Directions:
The records below are to be repeated exactly, minus any pictures.

Segment Start: Supplied material

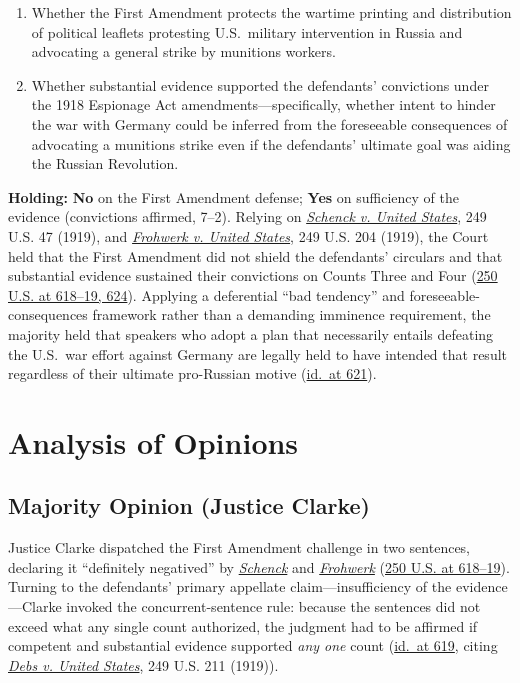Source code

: \documentclass[12pt]{article}
\begin{document}
\begin{enumerate}
  \item Whether the First Amendment protects the wartime printing and distribution of political leaflets protesting U.S.\ military intervention in Russia and advocating a general strike by munitions workers.
  \item Whether substantial evidence supported the defendants' convictions under the 1918 Espionage Act amendments---specifically, whether intent to hinder the war with Germany could be inferred from the foreseeable consequences of advocating a munitions strike even if the defendants' ultimate goal was aiding the Russian Revolution.
\end{enumerate}

\textbf{Holding:} \textbf{No} on the First Amendment defense; \textbf{Yes} on sufficiency of the evidence (convictions affirmed, 7--2). Relying on \href{https://supreme.justia.com/cases/federal/us/249/47/}{\emph{Schenck v. United States}}, 249 U.S. 47 (1919), and \href{https://supreme.justia.com/cases/federal/us/249/204/}{\emph{Frohwerk v. United States}}, 249 U.S. 204 (1919), the Court held that the First Amendment did not shield the defendants' circulars and that substantial evidence sustained their convictions on Counts Three and Four (\href{https://supreme.justia.com/cases/federal/us/250/616/}{250 U.S. at 618--19, 624}). Applying a deferential ``bad tendency'' and foreseeable-consequences framework rather than a demanding imminence requirement, the majority held that speakers who adopt a plan that necessarily entails defeating the U.S.\ war effort against Germany are legally held to have intended that result regardless of their ultimate pro-Russian motive (\href{https://supreme.justia.com/cases/federal/us/250/616/}{id.\ at 621}).

\section{Analysis of Opinions}
\subsection{Majority Opinion (Justice Clarke)}

Justice Clarke dispatched the First Amendment challenge in two sentences, declaring it ``definitely negatived'' by \href{https://supreme.justia.com/cases/federal/us/249/47/}{\emph{Schenck}} and \href{https://supreme.justia.com/cases/federal/us/249/204/}{\emph{Frohwerk}} (\href{https://supreme.justia.com/cases/federal/us/250/616/}{250 U.S. at 618--19}). Turning to the defendants' primary appellate claim---insufficiency of the evidence---Clarke invoked the concurrent-sentence rule: because the sentences did not exceed what any single count authorized, the judgment had to be affirmed if competent and substantial evidence supported \emph{any one} count (\href{https://supreme.justia.com/cases/federal/us/250/616/}{id.\ at 619}, citing \href{https://supreme.justia.com/cases/federal/us/249/211/}{\emph{Debs v. United States}}, 249 U.S. 211 (1919)).
\end{document}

Segment End: Supplied material

Task response:
Source code

: \documentclass[12pt]{article}
\begin{document}
\begin{enumerate}
  \item Whether the First Amendment protects the wartime printing and distribution of political leaflets protesting U.S.\ military intervention in Russia and advocating a general strike by munitions workers.
  \item Whether substantial evidence supported the defendants' convictions under the 1918 Espionage Act amendments---specifically, whether intent to hinder the war with Germany could be inferred from the foreseeable consequences of advocating a munitions strike even if the defendants' ultimate goal was aiding the Russian Revolution.
\end{enumerate}

\textbf{Holding:} \textbf{No} on the First Amendment defense; \textbf{Yes} on sufficiency of the evidence (convictions affirmed, 7--2). Relying on \href{https://supreme.justia.com/cases/federal/us/249/47/}{\emph{Schenck v. United States}}, 249 U.S. 47 (1919), and \href{https://supreme.justia.com/cases/federal/us/249/204/}{\emph{Frohwerk v. United States}}, 249 U.S. 204 (1919), the Court held that the First Amendment did not shield the defendants' circulars and that substantial evidence sustained their convictions on Counts Three and Four (\href{https://supreme.justia.com/cases/federal/us/250/616/}{250 U.S. at 618--19, 624}). Applying a deferential ``bad tendency'' and foreseeable-consequences framework rather than a demanding imminence requirement, the majority held that speakers who adopt a plan that necessarily entails defeating the U.S.\ war effort against Germany are legally held to have intended that result regardless of their ultimate pro-Russian motive (\href{https://supreme.justia.com/cases/federal/us/250/616/}{id.\ at 621}).

\section{Analysis of Opinions}
\subsection{Majority Opinion (Justice Clarke)}

Justice Clarke dispatched the First Amendment challenge in two sentences, declaring it ``definitely negatived'' by \href{https://supreme.justia.com/cases/federal/us/249/47/}{\emph{Schenck}} and \href{https://supreme.justia.com/cases/federal/us/249/204/}{\emph{Frohwerk}} (\href{https://supreme.justia.com/cases/federal/us/250/616/}{250 U.S. at 618--19}). Turning to the defendants' primary appellate claim---insufficiency of the evidence---Clarke invoked the concurrent-sentence rule: because the sentences did not exceed what any single count authorized, the judgment had to be affirmed if competent and substantial evidence supported \emph{any one} count (\href{https://supreme.justia.com/cases/federal/us/250/616/}{id.\ at 619}, citing \href{https://supreme.justia.com/cases/federal/us/249/211/}{\emph{Debs v. United States}}, 249 U.S. 211 (1919)).
\end{document}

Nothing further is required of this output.